Three private schools in Ancoats, Moston and Ardwick use the Tennessee-based Accelerated Christian Education (ACE) curriculum.
The Manchester Evening News said the textbooks also state "God wants wives to submit to their husbands" and tells children they can avoid Aids by practising the Bible.
The news follows the UK government banning the teaching of creationism as science in all existing and future academies and free schools.
The government released a new set of funding agreements in a little noticed document last week, including clauses which specifically prohibit pseudoscience.
But school leaders and Christian Education Europe (CEE) - which provides the curriculum to schools on the continent - say the literature at the Manchester schools is only a "tool" in a wider education.
“As Christians we believe the Bible and we believe what the Bible says, and it does say a number of those things, but we are not single-issue people and we teach our students to think for themselves and realise there are a vast number of issues," Headteacher Brenda Lewis, who established the ACE King of Kings School, told The Manchester Evening News.
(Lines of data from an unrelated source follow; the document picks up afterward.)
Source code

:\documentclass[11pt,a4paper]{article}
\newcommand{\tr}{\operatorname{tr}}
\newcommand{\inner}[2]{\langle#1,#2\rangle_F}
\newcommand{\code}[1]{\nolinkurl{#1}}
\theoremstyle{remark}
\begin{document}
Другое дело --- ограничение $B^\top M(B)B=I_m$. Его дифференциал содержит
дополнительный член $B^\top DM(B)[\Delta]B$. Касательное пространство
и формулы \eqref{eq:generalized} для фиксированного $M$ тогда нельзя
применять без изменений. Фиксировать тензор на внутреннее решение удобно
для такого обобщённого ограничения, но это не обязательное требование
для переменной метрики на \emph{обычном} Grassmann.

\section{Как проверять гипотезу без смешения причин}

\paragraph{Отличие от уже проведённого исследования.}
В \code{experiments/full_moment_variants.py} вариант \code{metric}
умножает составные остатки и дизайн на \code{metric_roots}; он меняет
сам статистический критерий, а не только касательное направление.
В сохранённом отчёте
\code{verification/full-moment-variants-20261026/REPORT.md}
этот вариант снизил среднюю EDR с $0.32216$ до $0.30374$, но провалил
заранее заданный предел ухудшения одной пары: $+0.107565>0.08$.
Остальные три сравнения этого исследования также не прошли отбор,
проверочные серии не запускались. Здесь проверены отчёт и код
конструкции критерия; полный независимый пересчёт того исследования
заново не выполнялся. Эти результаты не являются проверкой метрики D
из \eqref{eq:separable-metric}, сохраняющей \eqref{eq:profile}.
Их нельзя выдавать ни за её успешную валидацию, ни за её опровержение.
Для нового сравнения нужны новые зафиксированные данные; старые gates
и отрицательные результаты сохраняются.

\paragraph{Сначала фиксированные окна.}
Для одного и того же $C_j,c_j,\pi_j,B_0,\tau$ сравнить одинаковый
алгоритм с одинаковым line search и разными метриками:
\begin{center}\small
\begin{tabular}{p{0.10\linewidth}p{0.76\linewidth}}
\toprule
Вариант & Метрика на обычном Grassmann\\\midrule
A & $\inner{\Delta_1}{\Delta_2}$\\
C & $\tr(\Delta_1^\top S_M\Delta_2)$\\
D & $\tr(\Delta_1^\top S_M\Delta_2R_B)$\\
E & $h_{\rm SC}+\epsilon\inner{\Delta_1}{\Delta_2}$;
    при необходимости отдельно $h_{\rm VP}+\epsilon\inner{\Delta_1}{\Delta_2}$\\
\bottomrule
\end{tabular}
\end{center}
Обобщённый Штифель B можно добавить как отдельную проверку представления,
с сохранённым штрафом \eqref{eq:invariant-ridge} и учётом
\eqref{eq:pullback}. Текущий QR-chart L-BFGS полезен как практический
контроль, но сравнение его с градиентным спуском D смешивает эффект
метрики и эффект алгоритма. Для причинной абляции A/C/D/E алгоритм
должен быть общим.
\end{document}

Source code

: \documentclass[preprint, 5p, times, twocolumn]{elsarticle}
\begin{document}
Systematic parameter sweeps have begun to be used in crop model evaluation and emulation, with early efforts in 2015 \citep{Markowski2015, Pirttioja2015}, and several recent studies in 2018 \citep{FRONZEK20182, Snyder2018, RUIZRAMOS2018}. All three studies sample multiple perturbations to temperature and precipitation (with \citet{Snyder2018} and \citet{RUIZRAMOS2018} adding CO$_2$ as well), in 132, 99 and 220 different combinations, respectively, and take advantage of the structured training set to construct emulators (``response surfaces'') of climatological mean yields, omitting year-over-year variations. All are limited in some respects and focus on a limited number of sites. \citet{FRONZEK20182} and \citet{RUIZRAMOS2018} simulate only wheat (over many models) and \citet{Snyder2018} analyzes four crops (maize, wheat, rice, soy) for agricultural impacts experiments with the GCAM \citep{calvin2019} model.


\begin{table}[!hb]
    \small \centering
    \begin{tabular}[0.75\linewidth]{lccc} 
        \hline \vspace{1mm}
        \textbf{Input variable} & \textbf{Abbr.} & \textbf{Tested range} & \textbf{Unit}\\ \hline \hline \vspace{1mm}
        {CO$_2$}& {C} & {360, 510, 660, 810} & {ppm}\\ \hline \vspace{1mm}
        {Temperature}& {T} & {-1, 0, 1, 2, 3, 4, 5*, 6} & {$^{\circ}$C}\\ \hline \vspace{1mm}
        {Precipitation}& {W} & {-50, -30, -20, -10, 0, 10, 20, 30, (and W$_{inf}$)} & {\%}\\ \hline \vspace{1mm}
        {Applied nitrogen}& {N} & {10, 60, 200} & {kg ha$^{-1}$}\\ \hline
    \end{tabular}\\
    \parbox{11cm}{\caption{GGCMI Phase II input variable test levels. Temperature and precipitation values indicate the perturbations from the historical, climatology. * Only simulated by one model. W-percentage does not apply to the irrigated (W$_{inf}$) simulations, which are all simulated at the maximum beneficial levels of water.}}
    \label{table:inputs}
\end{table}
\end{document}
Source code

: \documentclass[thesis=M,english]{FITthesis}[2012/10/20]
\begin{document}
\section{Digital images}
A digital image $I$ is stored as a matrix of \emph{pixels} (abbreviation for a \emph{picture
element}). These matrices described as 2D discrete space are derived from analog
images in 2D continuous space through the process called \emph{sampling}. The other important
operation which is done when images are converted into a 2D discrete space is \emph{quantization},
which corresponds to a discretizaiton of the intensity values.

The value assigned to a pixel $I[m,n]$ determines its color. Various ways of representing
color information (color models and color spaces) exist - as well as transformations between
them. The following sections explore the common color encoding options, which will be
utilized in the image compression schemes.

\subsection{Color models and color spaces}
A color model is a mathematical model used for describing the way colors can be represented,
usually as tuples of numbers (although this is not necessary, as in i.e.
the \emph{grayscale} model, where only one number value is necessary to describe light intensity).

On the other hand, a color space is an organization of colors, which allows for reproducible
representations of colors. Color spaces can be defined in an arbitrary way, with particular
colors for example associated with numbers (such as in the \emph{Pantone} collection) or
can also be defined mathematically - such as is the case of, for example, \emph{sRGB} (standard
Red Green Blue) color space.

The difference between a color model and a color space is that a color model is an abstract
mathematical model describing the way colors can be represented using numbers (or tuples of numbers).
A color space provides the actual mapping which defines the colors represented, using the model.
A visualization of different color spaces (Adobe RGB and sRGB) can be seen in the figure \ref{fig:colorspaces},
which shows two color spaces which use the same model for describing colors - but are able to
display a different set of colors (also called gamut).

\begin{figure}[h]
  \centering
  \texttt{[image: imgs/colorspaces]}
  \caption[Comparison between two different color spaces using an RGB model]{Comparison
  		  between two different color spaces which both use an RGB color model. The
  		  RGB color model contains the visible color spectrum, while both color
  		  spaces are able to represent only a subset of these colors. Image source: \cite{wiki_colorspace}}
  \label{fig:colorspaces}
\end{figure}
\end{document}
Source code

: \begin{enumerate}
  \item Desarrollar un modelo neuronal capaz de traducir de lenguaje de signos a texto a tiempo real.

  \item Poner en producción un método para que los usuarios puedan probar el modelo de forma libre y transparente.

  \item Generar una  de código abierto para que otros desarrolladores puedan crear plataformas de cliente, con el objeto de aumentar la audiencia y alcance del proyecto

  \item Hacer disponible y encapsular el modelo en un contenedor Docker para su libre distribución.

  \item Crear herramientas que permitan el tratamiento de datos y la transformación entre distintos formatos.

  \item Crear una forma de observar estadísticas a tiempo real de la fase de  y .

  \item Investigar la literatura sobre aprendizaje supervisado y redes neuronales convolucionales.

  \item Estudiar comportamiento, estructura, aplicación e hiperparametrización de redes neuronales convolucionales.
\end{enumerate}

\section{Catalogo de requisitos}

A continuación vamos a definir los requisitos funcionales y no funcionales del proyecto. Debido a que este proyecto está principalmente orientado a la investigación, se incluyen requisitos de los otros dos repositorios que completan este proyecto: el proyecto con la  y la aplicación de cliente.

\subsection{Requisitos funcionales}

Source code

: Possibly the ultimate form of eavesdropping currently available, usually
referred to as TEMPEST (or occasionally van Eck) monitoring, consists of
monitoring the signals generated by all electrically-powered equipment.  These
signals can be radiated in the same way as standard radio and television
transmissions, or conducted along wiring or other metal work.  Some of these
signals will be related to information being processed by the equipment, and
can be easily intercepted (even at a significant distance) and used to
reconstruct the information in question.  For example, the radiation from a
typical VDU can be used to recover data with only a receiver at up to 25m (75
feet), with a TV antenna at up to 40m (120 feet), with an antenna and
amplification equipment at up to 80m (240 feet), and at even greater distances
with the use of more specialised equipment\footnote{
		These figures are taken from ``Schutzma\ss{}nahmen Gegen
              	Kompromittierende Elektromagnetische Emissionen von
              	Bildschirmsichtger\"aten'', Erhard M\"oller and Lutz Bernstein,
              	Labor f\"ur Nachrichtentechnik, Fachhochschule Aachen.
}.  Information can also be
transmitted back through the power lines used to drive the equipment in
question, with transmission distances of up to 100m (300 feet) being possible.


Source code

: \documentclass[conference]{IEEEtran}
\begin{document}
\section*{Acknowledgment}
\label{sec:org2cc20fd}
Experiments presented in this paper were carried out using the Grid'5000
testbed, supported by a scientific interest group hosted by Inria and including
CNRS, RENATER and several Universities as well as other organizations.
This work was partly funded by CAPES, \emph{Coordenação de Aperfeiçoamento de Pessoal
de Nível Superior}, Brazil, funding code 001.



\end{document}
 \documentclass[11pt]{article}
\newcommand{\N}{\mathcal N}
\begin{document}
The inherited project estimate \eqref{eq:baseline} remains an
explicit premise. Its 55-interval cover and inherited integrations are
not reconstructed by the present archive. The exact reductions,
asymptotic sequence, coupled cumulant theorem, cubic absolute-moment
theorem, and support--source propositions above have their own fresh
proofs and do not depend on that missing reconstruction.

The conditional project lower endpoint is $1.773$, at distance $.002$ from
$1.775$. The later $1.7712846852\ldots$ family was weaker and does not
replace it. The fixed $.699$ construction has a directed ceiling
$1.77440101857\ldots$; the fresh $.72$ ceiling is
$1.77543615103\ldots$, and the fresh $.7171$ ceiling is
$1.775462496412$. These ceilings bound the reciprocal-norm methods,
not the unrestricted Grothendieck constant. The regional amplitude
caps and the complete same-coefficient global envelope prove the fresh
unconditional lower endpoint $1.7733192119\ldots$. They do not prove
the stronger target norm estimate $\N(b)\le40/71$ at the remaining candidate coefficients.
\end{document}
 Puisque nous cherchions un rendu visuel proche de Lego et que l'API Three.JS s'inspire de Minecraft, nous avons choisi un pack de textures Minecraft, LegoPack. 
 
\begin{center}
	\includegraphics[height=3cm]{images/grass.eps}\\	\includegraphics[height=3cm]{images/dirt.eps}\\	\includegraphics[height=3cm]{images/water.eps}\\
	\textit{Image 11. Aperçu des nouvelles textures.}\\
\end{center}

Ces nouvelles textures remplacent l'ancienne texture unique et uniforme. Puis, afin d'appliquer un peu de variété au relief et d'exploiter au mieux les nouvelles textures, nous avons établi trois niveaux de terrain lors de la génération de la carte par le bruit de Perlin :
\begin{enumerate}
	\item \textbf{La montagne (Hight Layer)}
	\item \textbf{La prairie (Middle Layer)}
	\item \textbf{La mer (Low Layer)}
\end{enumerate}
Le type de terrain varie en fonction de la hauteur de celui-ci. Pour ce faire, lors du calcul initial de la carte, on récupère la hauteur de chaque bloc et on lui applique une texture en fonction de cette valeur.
Dr Greg Hibbins, general manager of Christian Education Europe, said: “The users of our curriculum are independent and have the choice to adapt and manage the content as they choose.”
The comments came as it emerged how schools will be ordered to "promote British values" in response to the Trojan Horse affair.
A new document sets out a written definition for the first time of what exactly Education Secretary Michael Gove is saying must be promoted by schools, in response to the "Trojan horse" allegations that academies in Birmingham were under the influence of Muslim extremists.
It stipulates that the education secretary can close a school or dismiss a governor if he or she is "unsuitable" due to conduct "aimed at undermining the fundamental British values of democracy, the rule of law, individual liberty and mutual respect and tolerance of those with different faiths and beliefs".
The Muslim Council of Britain (MCB) has raised fears that the reforms, which will apply to new academies and free schools, could prevent people with conservative Muslim beliefs viewed as incompatible with "British values" being involved - a claim the Department for Education denies.